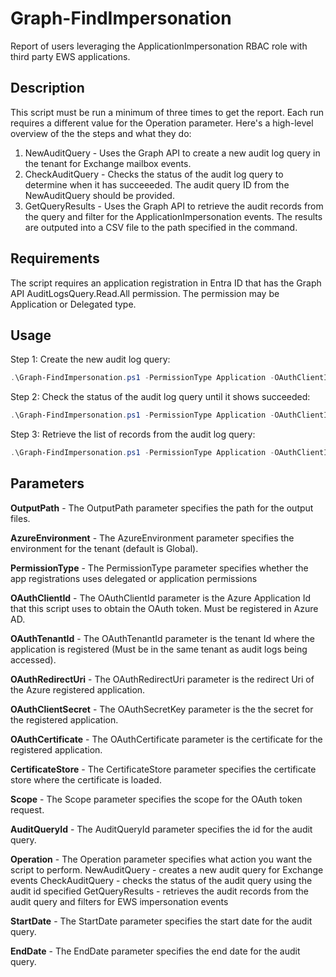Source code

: # Graph-FindImpersonation

Report of users leveraging the ApplicationImpersonation RBAC role with third party EWS applications.

## Description
This script must be run a minimum of three times to get the report. Each run requires a different value for the Operation parameter. Here's a high-level overview of the the steps and what they do:

1. NewAuditQuery - Uses the Graph API to create a new audit log query in the tenant for Exchange mailbox events.
2. CheckAuditQuery - Checks the status of the audit log query to determine when it has succeeeded. The audit query ID from the NewAuditQuery should be provided.
3. GetQueryResults - Uses the Graph API to retrieve the audit records from the query and filter for the ApplicationImpersonation events. The results are outputed into a CSV file to the path specified in the command.

## Requirements
The script requires an application registration in Entra ID that has the Graph API AuditLogsQuery.Read.All permission. The permission may be Application or Delegated type.

## Usage
Step 1: Create the new audit log query:
```powershell
.\Graph-FindImpersonation.ps1 -PermissionType Application -OAuthClientId f733c1fb-e6d7-4d65-b542-33b5e4a604ca -OutputPath C:\Temp\Output\ -OAuthTenantId 9101fc97-5be5-4438-a1d7-83e051e52057 -OAuthCertificate 24DCA626D48EE1383623FF26E6C8D852442D1DDC -CertificateStore CurrentUser -Operation NewAuditQuery -StartDate (Get-Date).AddDays(-14) -EndDate (Get-Date)
```
Step 2: Check the status of the audit log query until it shows succeeded:
```powershell
.\Graph-FindImpersonation.ps1 -PermissionType Application -OAuthClientId f733c1fb-e6d7-4d65-b542-33b5e4a604ca -OutputPath C:\Temp\Output\ -OAuthTenantId 9101fc97-5be5-4438-a1d7-83e051e52057 -OAuthCertificate 24DCA626D48EE1383623FF26E6C8D852442D1DDC -CertificateStore CurrentUser -Operation CheckAuditQuery -AuditQueryId ddc85df1-d5d1-4989-8d25-d7ba3c0bd2be
```
Step 3: Retrieve the list of records from the audit log query:
```powershell
.\Graph-FindImpersonation.ps1 -PermissionType Application -OAuthClientId f733c1fb-e6d7-4d65-b542-33b5e4a604ca -OutputPath C:\Temp\Output\ -OAuthTenantId 9101fc97-5be5-4438-a1d7-83e051e52057 -OAuthCertificate 24DCA626D48EE1383623FF26E6C8D852442D1DDC -CertificateStore CurrentUser -Operation GetQueryResults -AuditQueryId ddc85df1-d5d1-4989-8d25-d7ba3c0bd2be
```

## Parameters

**OutputPath** - The OutputPath parameter specifies the path for the output files.

**AzureEnvironment** - The AzureEnvironment parameter specifies the environment for the tenant (default is Global).

**PermissionType** - The PermissionType parameter specifies whether the app registrations uses delegated or application permissions

**OAuthClientId** - The OAuthClientId parameter is the Azure Application Id that this script uses to obtain the OAuth token.  Must be registered in Azure AD.

**OAuthTenantId** - The OAuthTenantId parameter is the tenant Id where the application is registered (Must be in the same tenant as audit logs being accessed).

**OAuthRedirectUri** - The OAuthRedirectUri parameter is the redirect Uri of the Azure registered application.

**OAuthClientSecret** - The OAuthSecretKey parameter is the the secret for the registered application.

**OAuthCertificate** - The OAuthCertificate parameter is the certificate for the registered application.

**CertificateStore** - The CertificateStore parameter specifies the certificate store where the certificate is loaded.

**Scope** - The Scope parameter specifies the scope for the OAuth token request.

**AuditQueryId** - The AuditQueryId parameter specifies the id for the audit query.

**Operation** - The Operation parameter specifies what action you want the script to perform.
    NewAuditQuery - creates a new audit query for Exchange events
    CheckAuditQuery - checks the status of the audit query using the audit id specified
    GetQueryResults - retrieves the audit records from the audit query and filters for EWS impersonation events

**StartDate** - The StartDate parameter specifies the start date for the audit query.

**EndDate** - The EndDate parameter specifies the end date for the audit query.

····················

__Aim of the exercise__
Would you restate the listing word for word and leave every picture out?

__Result for this task__
Source code

: # Graph-FindImpersonation

Report of users leveraging the ApplicationImpersonation RBAC role with third party EWS applications.

## Description
This script must be run a minimum of three times to get the report. Each run requires a different value for the Operation parameter. Here's a high-level overview of the the steps and what they do:

1. NewAuditQuery - Uses the Graph API to create a new audit log query in the tenant for Exchange mailbox events.
2. CheckAuditQuery - Checks the status of the audit log query to determine when it has succeeeded. The audit query ID from the NewAuditQuery should be provided.
3. GetQueryResults - Uses the Graph API to retrieve the audit records from the query and filter for the ApplicationImpersonation events. The results are outputed into a CSV file to the path specified in the command.

## Requirements
The script requires an application registration in Entra ID that has the Graph API AuditLogsQuery.Read.All permission. The permission may be Application or Delegated type.

## Usage
Step 1: Create the new audit log query:
```powershell
.\Graph-FindImpersonation.ps1 -PermissionType Application -OAuthClientId f733c1fb-e6d7-4d65-b542-33b5e4a604ca -OutputPath C:\Temp\Output\ -OAuthTenantId 9101fc97-5be5-4438-a1d7-83e051e52057 -OAuthCertificate 24DCA626D48EE1383623FF26E6C8D852442D1DDC -CertificateStore CurrentUser -Operation NewAuditQuery -StartDate (Get-Date).AddDays(-14) -EndDate (Get-Date)
```
Step 2: Check the status of the audit log query until it shows succeeded:
```powershell
.\Graph-FindImpersonation.ps1 -PermissionType Application -OAuthClientId f733c1fb-e6d7-4d65-b542-33b5e4a604ca -OutputPath C:\Temp\Output\ -OAuthTenantId 9101fc97-5be5-4438-a1d7-83e051e52057 -OAuthCertificate 24DCA626D48EE1383623FF26E6C8D852442D1DDC -CertificateStore CurrentUser -Operation CheckAuditQuery -AuditQueryId ddc85df1-d5d1-4989-8d25-d7ba3c0bd2be
```
Step 3: Retrieve the list of records from the audit log query:
```powershell
.\Graph-FindImpersonation.ps1 -PermissionType Application -OAuthClientId f733c1fb-e6d7-4d65-b542-33b5e4a604ca -OutputPath C:\Temp\Output\ -OAuthTenantId 9101fc97-5be5-4438-a1d7-83e051e52057 -OAuthCertificate 24DCA626D48EE1383623FF26E6C8D852442D1DDC -CertificateStore CurrentUser -Operation GetQueryResults -AuditQueryId ddc85df1-d5d1-4989-8d25-d7ba3c0bd2be
```

## Parameters

**OutputPath** - The OutputPath parameter specifies the path for the output files.

**AzureEnvironment** - The AzureEnvironment parameter specifies the environment for the tenant (default is Global).

**PermissionType** - The PermissionType parameter specifies whether the app registrations uses delegated or application permissions

**OAuthClientId** - The OAuthClientId parameter is the Azure Application Id that this script uses to obtain the OAuth token.  Must be registered in Azure AD.

**OAuthTenantId** - The OAuthTenantId parameter is the tenant Id where the application is registered (Must be in the same tenant as audit logs being accessed).

**OAuthRedirectUri** - The OAuthRedirectUri parameter is the redirect Uri of the Azure registered application.

**OAuthClientSecret** - The OAuthSecretKey parameter is the the secret for the registered application.

**OAuthCertificate** - The OAuthCertificate parameter is the certificate for the registered application.

**CertificateStore** - The CertificateStore parameter specifies the certificate store where the certificate is loaded.

**Scope** - The Scope parameter specifies the scope for the OAuth token request.

**AuditQueryId** - The AuditQueryId parameter specifies the id for the audit query.

**Operation** - The Operation parameter specifies what action you want the script to perform.
    NewAuditQuery - creates a new audit query for Exchange events
    CheckAuditQuery - checks the status of the audit query using the audit id specified
    GetQueryResults - retrieves the audit records from the audit query and filters for EWS impersonation events

**StartDate** - The StartDate parameter specifies the start date for the audit query.

**EndDate** - The EndDate parameter specifies the end date for the audit query.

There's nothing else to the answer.